Purification and Analysis of synthetic peptides
Purifications (to> 98% +) were performed on a Waters HPLC preparative workstation with 2545 pump (at 20 ml/min), using a C18 reverse phase column (Waters BEH 130, 5 μm, 19×150) and a gradient from water to acetonitrile with 0.1% TFA added. Peaks were collected based on monitoring at 215 nm using a PDA 2998 detector. Combined product fractions were lyophilized, yielding white fluffy solids. Peptides were then analyzed for purity by analytical HPLC on a C18 reverse phase column (Waters BEH 130, 5 μm, 4.6×150) with a linear gradient from 96% to 20 % water-acetonitrile with 0.1% TFA in 12 minutes and by mass spectrometry on Thermo LTQ or Thermo Exactive mass spectrometers in ESI+ mode.
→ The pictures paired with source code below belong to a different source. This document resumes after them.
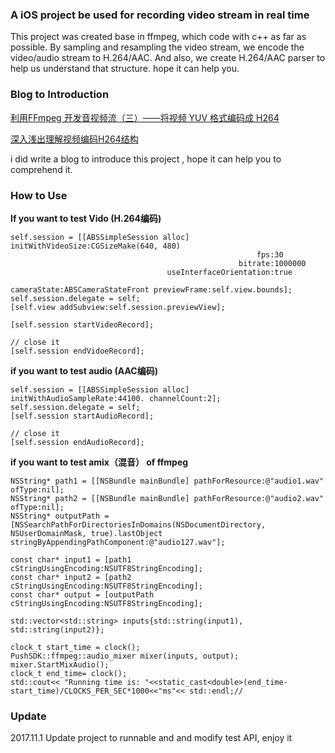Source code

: ### A iOS project be used for recording video stream in real time

This project was created base in ffmpeg, which code with c++ as far as possible. By sampling and resampling the video stream, we encode the video/audio stream to H.264/AAC.
And also, we create H.264/AAC parser to help us understand that structure.
hope it can help you.

### Blog to Introduction

[利用FFmpeg 开发音视频流（三）——将视频 YUV 格式编码成 H264](http://simplecodesky.com/2016/08/18/%E5%88%A9%E7%94%A8FFmpeg-%E5%BC%80%E5%8F%91%E9%9F%B3%E8%A7%86%E9%A2%91%E6%B5%81-3/)

[深入浅出理解视频编码H264结构](http://simplecodesky.com/2016/11/15/%E6%B7%B1%E5%85%A5%E6%B5%85%E5%87%BA%E7%90%86%E8%A7%A3%E8%A7%86%E9%A2%91%E7%BC%96%E7%A0%81H264%E7%BB%93%E6%9E%84/)

i did write a blog to introduce this project , hope it can help you to comprehend it.

### How to Use
**If you want to test Vido (H.264编码)**

```object-c
self.session = [[ABSSimpleSession alloc] initWithVideoSize:CGSizeMake(640, 480)
                                                       fps:30
                                                   bitrate:1000000
                                   useInterfaceOrientation:true
                                               cameraState:ABSCameraStateFront previewFrame:self.view.bounds];
self.session.delegate = self;
[self.view addSubview:self.session.previewView];

[self.session startVideoRecord];

// close it 
[self.session endVidoeRecord];
```

**if you want to test audio (AAC编码)**

```object-c
self.session = [[ABSSimpleSession alloc] initWithAudioSampleRate:44100. channelCount:2];
self.session.delegate = self;
[self.session startAudioRecord];

// close it 
[self.session endAudioRecord];
```

**if you want to test amix（混音） of ffmpeg**
```
NSString* path1 = [[NSBundle mainBundle] pathForResource:@"audio1.wav" ofType:nil];
NSString* path2 = [[NSBundle mainBundle] pathForResource:@"audio2.wav" ofType:nil];
NSString* outputPath = [NSSearchPathForDirectoriesInDomains(NSDocumentDirectory, NSUserDomainMask, true).lastObject stringByAppendingPathComponent:@"audio127.wav"];

const char* input1 = [path1 cStringUsingEncoding:NSUTF8StringEncoding];
const char* input2 = [path2 cStringUsingEncoding:NSUTF8StringEncoding];
const char* output = [outputPath cStringUsingEncoding:NSUTF8StringEncoding];

std::vector<std::string> inputs{std::string(input1), std::string(input2)};

clock_t start_time = clock();
PushSDK::ffmpeg::audio_mixer mixer(inputs, output);
mixer.StartMixAudio();
clock_t end_time= clock();
std::cout<< "Running time is: "<<static_cast<double>(end_time-start_time)/CLOCKS_PER_SEC*1000<<"ms"<< std::endl;//
```

### Update
2017.11.1 Update project to runnable and and modify test API, enjoy it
Additional data on the HPLC conditions and mass spectrometry identification are provided in the compound listing.
Gene cloning
The gene sequences for the consensus proteins of the B region of the E2 protein, e.g., amino acids 170-268 of CHIKV, were codon-optimized for E.coli expression, synthesized and cloned into the pCold II plasmid vector in the multicloning site between the Nde1 and Xba1 sites by Biobasic (Toronto, Canada). Each approximately 97 amino acid stretch was preceded by a 14 amino acid segment containing a hexahistidine tag followed by a four amino acid recognition site to allow cleavage to the native protein by Factor Xa.
Protein expression
Plasmids were transformed into E. coli Origami 2 competent cells (Novagen). Transformed cells were stored as glycerol stocks at -80 °C until use. To express protein, a 1.2 mL aliquot was divided among 4x 4 L flasks each containing 1 L of 2x LB broth (20 g/L tryptone (Fisher Bioreagents), 10 g/L yeast extract (Sigma) and 10 g/L NaCl ((Fisher) set to pH 8 with 10 M NaOH. After autoclaving, 1 mM MgSO4 (Fisher) 50 µg/mL carbenicillin (Sigma) and 12.5 µg/mL tetracycline (Sigma) were added. Cultures were grown overnight at 37 °C with vigorous agitation (230 rpm). Then 1 L of LB medium containing 50 µg/mL ampicillin was added. Following 1 h of further agitation at 37 °C the flasks were cooled on ice for approximately 15 min, 1 mM IPTG (Goldbio) was added and the cultures were set at 15 °C for 24 h (230 rpm). Cell pellets were collected by 20 min centrifugation at 5000 x g (4 °C).
Protein isolation
Cells were resuspended in lysis buffer (20 mM Tris/HCl pH 8 (Tris Base, Tris Hydrochloride, Fisher), 750 mM NaCl, 10% glycerol (Fisher) containing 1 mM phenylmethylsulfonyl fluoride, PMSF (MP Biomedical) and protease inhibitor tablets (1 tablet/100 mL, cOmplete Mini EDTA-Free, Roche Diagnostics), 5ml / g wet weight of pellet. Cultures were lysed by freezing and thawing (−80 C freeze followed by thawing in RT water) and sonicating for 10 min (cycle: 30 s on. 30 s off; Virtis, Virsonic 550). Lysate supernatants were clarified by 30 min centrifugation at 15,000 rpm (4 °C).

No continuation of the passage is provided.